Agente do SIS condenado a sete anos de prisão por espionagem

A defesa de Carvalhão Gil já anunciou que vai recorrer da decisão

O agente do Serviço de Informações de Segurança (SIS) Frederico Carvalhão Gil, acusado de espionagem, violação de segredo de Estado e corrupção ativa e passiva, foi hoje condenado a sete anos e quatro meses de prisão efetiva pelo Tribunal Criminal de Lisboa.

Carvalhão Gil foi condenado por espionagem e corrupção passiva para ato ilícito: seis anos e seis meses de prisão pelo crime de espionagem e a dois anos e dois meses pelo crime de corrupção passiva para ato ilícito (agravado), tendo, em cúmulo jurídico, sido condenado pelo tribunal judicial da Comarca de Lisboa a uma pena única de sete anos e quatro meses de prisão.

Vai permanecer em prisão domiciliária com pulseira eletrónica.

A defesa já anunciou que vai recorrer da decisão condenatória para o tribunal da Relação de Lisboa.

Juntamente com Carvalhão Gil, o Ministério Público (MP) acusou o russo Sergey Nicolaevich Pozdnyakov, que integra os quadros dos serviços de informações russos (SVR), dos mesmos crimes, tendo sido decidido desanexar o processo.

Na versão do MP, o arguido funcionário do SIS (Carvalhão Gil) foi recrutado pelo Serviço Externo da Federação Russa (SVR) para, a troco de pagamento de quantias em dinheiro, prestar informações cobertas pelo segredo de Estado às quais tinha acesso devido às suas funções.

A acusação diz ter apurado a realização de três encontros entre o arguido funcionário do SIS e o oficial do SVR [Sergey Nicolaevich Pozdnyakov].

Elementos da PJ deslocaram-se a Roma para acompanharem as diligências e foram emitidos Mandados de Detenção Europeus (MDE) contra os dois suspeitos.

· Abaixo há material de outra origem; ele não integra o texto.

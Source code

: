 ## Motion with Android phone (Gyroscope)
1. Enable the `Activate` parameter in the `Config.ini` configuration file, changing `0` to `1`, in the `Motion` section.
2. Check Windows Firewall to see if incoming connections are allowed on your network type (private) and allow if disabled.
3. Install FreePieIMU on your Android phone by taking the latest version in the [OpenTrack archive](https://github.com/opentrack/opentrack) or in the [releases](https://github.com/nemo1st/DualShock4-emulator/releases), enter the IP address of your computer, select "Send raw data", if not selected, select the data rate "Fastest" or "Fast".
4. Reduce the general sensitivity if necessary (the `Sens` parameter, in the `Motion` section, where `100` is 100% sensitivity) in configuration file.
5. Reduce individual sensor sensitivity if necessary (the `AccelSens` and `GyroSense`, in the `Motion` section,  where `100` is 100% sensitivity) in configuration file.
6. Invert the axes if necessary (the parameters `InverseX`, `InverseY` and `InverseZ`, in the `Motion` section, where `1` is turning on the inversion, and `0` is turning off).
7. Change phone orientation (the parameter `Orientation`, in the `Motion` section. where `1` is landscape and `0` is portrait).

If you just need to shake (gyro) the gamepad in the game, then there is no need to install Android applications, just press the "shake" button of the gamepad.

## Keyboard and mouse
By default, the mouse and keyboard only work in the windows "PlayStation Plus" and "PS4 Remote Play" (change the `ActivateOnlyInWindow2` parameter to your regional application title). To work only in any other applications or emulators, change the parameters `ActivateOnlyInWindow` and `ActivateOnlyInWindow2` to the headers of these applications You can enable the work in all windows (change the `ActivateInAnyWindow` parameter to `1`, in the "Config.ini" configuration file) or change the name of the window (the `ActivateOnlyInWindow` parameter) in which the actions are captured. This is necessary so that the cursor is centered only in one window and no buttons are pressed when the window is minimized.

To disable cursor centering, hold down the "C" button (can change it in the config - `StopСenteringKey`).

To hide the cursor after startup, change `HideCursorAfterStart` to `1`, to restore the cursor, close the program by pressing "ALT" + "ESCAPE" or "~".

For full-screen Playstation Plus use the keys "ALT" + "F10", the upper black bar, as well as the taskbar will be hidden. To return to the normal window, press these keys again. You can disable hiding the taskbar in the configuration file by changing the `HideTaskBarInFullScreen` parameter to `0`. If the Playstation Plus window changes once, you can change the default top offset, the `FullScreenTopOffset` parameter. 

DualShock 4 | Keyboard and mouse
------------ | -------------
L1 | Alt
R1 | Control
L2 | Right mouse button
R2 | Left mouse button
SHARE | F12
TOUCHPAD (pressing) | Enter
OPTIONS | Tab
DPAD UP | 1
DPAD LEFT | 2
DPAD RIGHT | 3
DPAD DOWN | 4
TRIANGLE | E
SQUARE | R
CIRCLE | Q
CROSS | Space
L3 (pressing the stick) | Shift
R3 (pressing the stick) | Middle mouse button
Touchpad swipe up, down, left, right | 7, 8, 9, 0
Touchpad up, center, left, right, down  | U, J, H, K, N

Segundo o MP, na posse do oficial do SVR foi encontrado e apreendido um documento manuscrito que lhe havia sido entregue pelo funcionário do SIS, contendo informação que foi considerada protegida pelo segredo de Estado.

Ao funcionário do SIS foram apreendidos diversos documentos e objetos, bem como a quantia de 10 mil euros, verba que lhe havia sido entregue pelo oficial do SVR, como contrapartida das informações que indevidamente tinha recebido, segundo a acusação.

Para o julgamento foram arroladas várias testemunhas, entre as quais o ex-diretor do Serviço de Informações da República Portuguesa (SIRP) Júlio Pereira, o diretor do SIS, Adélio Neiva da Cruz e vários inspetores da Unidade Nacional de Combate ao Terrorismo da PJ.

A juíza aludiu ainda à passagem em Roma, cidade onde Carvalhão Gil foi detido e extraditado para Portugal, de um documento com referências a matéria da NATO.

O tribunal não deu crédito à alegação da defesa de que o funcionário do SIS estaria em Roma a tratar de um negócio de azeite, uma vez que a família possuía terrenos com algumas oliveiras.

Chamado a depor em julgamento, que decorreu à porta fechada, o irmão do arguido admitiu que as oliveiras "não estavam a produzir", enfraquecendo a tese da defesa.

O julgamento foi realizado à porta fechada por estar em causa matéria sigilosa, relacionada com segredos de Estado.